WHAT TO DO: Return all the data below as it stands, minus the pictures.

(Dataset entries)
↓↓↓

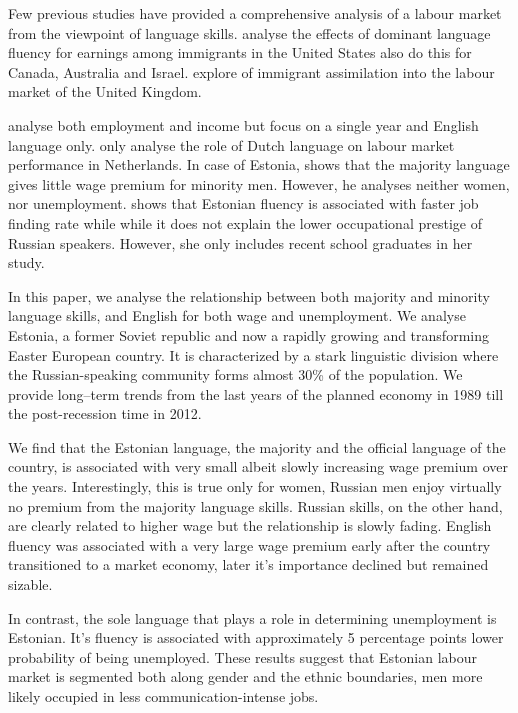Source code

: \documentclass[12pt, a4paper]{article}
\begin{document}
Few previous studies have provided a comprehensive analysis of a labour
market from the viewpoint of language skills.
\citet{Chiswick1995, chiswick+miller2002, chiswick+miller2007, Bellante1998, Chiswick2010} analyse the effects of dominant language fluency for earnings among immigrants in the United States
\citet{Chiswick1995}  also do this for Canada, Australia and Israel.
\citet{Dustmann2003, shields+price2002} explore of immigrant assimilation into the labour market of the United Kingdom.


\citet{leslie+lindley2001} analyse both employment and income but
focus on a single year and English language only.
\citet{YaoandOurs2015} only analyse the role of Dutch language
on labour market performance in Netherlands.  
In case of Estonia,
\citet{Toomet2011} shows that the majority language gives little wage
premium for minority men.  However, he analyses neither women, nor
unemployment.  \citet{Lindemann2013} shows that Estonian fluency
is associated with faster job finding rate while while it does not
explain the lower occupational prestige of Russian speakers.  However,
she only includes recent school graduates in her study.

In this paper, we analyse the relationship between both
majority and minority language skills, and English for both
wage and unemployment.  We analyse Estonia, a former Soviet republic
and now a rapidly growing and
transforming Easter European country.  It is characterized by a stark linguistic division
where the Russian-speaking community forms almost 30\% of
the population.  We provide long--term trends from the last years
of the planned economy in 1989 till the post-recession time in 2012.

We find that the Estonian language, the majority and the official
language of the country, is associated with very
small albeit slowly increasing wage premium over
the years.  Interestingly, this is true only for women, Russian men enjoy
virtually no premium from the majority language skills.
Russian skills, on the other hand, are clearly related to
higher wage but the relationship is slowly fading.  English fluency was
associated with a very large wage premium early after the country
transitioned to a market economy, later it's importance
declined but remained sizable.  

In contrast, the sole language that plays a role in determining
unemployment is Estonian.  It's fluency is associated with
approximately 5 percentage points lower probability of being unemployed.
These results suggest that Estonian labour market is
segmented both along gender and the ethnic boundaries, men
more likely occupied in less communication-intense jobs.
\end{document}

↑↑↑

WRITTEN SOLUTION:
Source code

: \documentclass[12pt, a4paper]{article}
\begin{document}
Few previous studies have provided a comprehensive analysis of a labour
market from the viewpoint of language skills.
\citet{Chiswick1995, chiswick+miller2002, chiswick+miller2007, Bellante1998, Chiswick2010} analyse the effects of dominant language fluency for earnings among immigrants in the United States
\citet{Chiswick1995}  also do this for Canada, Australia and Israel.
\citet{Dustmann2003, shields+price2002} explore of immigrant assimilation into the labour market of the United Kingdom.


\citet{leslie+lindley2001} analyse both employment and income but
focus on a single year and English language only.
\citet{YaoandOurs2015} only analyse the role of Dutch language
on labour market performance in Netherlands.  
In case of Estonia,
\citet{Toomet2011} shows that the majority language gives little wage
premium for minority men.  However, he analyses neither women, nor
unemployment.  \citet{Lindemann2013} shows that Estonian fluency
is associated with faster job finding rate while while it does not
explain the lower occupational prestige of Russian speakers.  However,
she only includes recent school graduates in her study.

In this paper, we analyse the relationship between both
majority and minority language skills, and English for both
wage and unemployment.  We analyse Estonia, a former Soviet republic
and now a rapidly growing and
transforming Easter European country.  It is characterized by a stark linguistic division
where the Russian-speaking community forms almost 30\% of
the population.  We provide long--term trends from the last years
of the planned economy in 1989 till the post-recession time in 2012.

We find that the Estonian language, the majority and the official
language of the country, is associated with very
small albeit slowly increasing wage premium over
the years.  Interestingly, this is true only for women, Russian men enjoy
virtually no premium from the majority language skills.
Russian skills, on the other hand, are clearly related to
higher wage but the relationship is slowly fading.  English fluency was
associated with a very large wage premium early after the country
transitioned to a market economy, later it's importance
declined but remained sizable.  

In contrast, the sole language that plays a role in determining
unemployment is Estonian.  It's fluency is associated with
approximately 5 percentage points lower probability of being unemployed.
These results suggest that Estonian labour market is
segmented both along gender and the ethnic boundaries, men
more likely occupied in less communication-intense jobs.
\end{document}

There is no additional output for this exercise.